Write out the lines of the records from the one containing "This is equivalent" to the very last, keeping each exactly as it is.

##############################

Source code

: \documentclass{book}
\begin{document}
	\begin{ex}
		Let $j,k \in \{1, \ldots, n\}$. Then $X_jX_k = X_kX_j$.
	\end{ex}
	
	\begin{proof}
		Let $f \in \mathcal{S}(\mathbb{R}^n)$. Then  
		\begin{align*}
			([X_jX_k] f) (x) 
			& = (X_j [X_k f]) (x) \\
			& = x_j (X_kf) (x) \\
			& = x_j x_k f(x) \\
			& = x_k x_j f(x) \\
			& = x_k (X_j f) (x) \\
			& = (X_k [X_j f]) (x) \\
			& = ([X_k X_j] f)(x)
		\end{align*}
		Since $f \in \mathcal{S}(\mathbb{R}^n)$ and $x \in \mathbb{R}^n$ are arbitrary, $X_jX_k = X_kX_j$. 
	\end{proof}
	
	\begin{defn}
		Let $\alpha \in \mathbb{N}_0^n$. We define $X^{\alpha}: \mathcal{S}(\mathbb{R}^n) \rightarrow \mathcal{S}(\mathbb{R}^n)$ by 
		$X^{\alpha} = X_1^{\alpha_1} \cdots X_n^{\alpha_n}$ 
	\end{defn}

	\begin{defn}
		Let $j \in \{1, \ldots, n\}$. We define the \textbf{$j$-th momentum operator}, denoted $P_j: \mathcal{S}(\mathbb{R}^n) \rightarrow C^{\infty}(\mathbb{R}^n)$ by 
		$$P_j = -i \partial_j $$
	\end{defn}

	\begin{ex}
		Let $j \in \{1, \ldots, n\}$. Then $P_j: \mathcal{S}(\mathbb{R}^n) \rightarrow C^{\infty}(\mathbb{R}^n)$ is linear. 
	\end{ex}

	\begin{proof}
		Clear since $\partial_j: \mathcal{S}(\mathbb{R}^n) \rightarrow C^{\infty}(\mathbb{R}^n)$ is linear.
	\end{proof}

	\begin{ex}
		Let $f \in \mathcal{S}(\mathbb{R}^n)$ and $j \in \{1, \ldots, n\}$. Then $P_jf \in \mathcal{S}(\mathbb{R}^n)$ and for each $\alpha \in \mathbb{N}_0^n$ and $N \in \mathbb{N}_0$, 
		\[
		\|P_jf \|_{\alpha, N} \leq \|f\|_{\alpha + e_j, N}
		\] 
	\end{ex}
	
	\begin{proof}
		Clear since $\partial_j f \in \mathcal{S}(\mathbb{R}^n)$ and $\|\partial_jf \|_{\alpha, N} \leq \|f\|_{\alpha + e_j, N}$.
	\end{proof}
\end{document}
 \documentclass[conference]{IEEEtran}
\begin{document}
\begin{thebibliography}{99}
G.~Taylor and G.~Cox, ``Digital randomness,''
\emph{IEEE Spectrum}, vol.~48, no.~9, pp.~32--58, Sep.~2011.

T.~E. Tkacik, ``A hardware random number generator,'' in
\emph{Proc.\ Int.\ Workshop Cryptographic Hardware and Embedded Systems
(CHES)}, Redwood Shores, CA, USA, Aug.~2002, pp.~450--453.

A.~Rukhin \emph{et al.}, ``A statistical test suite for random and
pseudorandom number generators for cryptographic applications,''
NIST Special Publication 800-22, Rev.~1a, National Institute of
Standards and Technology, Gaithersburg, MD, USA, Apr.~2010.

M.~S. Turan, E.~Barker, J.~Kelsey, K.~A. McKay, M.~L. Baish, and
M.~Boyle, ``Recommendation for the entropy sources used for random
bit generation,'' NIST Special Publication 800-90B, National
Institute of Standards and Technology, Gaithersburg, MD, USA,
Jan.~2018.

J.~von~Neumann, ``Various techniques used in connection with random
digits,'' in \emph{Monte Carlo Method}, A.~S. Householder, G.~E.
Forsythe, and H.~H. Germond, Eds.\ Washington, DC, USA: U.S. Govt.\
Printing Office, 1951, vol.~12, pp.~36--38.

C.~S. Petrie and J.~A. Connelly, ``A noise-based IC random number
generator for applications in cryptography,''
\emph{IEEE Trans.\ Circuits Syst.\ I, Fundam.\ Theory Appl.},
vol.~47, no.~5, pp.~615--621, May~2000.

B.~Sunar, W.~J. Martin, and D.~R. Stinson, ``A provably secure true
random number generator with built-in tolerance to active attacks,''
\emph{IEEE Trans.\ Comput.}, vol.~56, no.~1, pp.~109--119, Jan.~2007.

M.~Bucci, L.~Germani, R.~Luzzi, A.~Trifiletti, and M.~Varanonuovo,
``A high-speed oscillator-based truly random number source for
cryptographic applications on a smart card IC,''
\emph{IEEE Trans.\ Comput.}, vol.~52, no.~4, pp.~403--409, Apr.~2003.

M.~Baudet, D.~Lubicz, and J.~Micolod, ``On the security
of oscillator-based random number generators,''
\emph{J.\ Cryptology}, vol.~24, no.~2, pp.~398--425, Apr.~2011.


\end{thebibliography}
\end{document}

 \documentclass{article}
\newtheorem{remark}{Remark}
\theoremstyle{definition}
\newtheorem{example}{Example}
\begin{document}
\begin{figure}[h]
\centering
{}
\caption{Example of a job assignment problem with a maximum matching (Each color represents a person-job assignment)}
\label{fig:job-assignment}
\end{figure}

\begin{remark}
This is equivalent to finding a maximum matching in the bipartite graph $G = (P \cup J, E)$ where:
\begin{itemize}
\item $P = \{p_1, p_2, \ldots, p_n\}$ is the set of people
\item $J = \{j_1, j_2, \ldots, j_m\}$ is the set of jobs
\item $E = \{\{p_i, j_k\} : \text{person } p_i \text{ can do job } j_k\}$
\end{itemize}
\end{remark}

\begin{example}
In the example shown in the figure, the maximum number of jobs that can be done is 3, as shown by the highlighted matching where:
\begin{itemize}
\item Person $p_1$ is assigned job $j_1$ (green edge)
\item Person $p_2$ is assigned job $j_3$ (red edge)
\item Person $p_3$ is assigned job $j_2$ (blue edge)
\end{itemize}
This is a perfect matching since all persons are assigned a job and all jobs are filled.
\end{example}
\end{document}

##############################

### COMPLETED TASK
This is equivalent to finding a maximum matching in the bipartite graph $G = (P \cup J, E)$ where:
\begin{itemize}
\item $P = \{p_1, p_2, \ldots, p_n\}$ is the set of people
\item $J = \{j_1, j_2, \ldots, j_m\}$ is the set of jobs
\item $E = \{\{p_i, j_k\} : \text{person } p_i \text{ can do job } j_k\}$
\end{itemize}
\end{remark}

\begin{example}
In the example shown in the figure, the maximum number of jobs that can be done is 3, as shown by the highlighted matching where:
\begin{itemize}
\item Person $p_1$ is assigned job $j_1$ (green edge)
\item Person $p_2$ is assigned job $j_3$ (red edge)
\item Person $p_3$ is assigned job $j_2$ (blue edge)
\end{itemize}
This is a perfect matching since all persons are assigned a job and all jobs are filled.
\end{example}
\end{document}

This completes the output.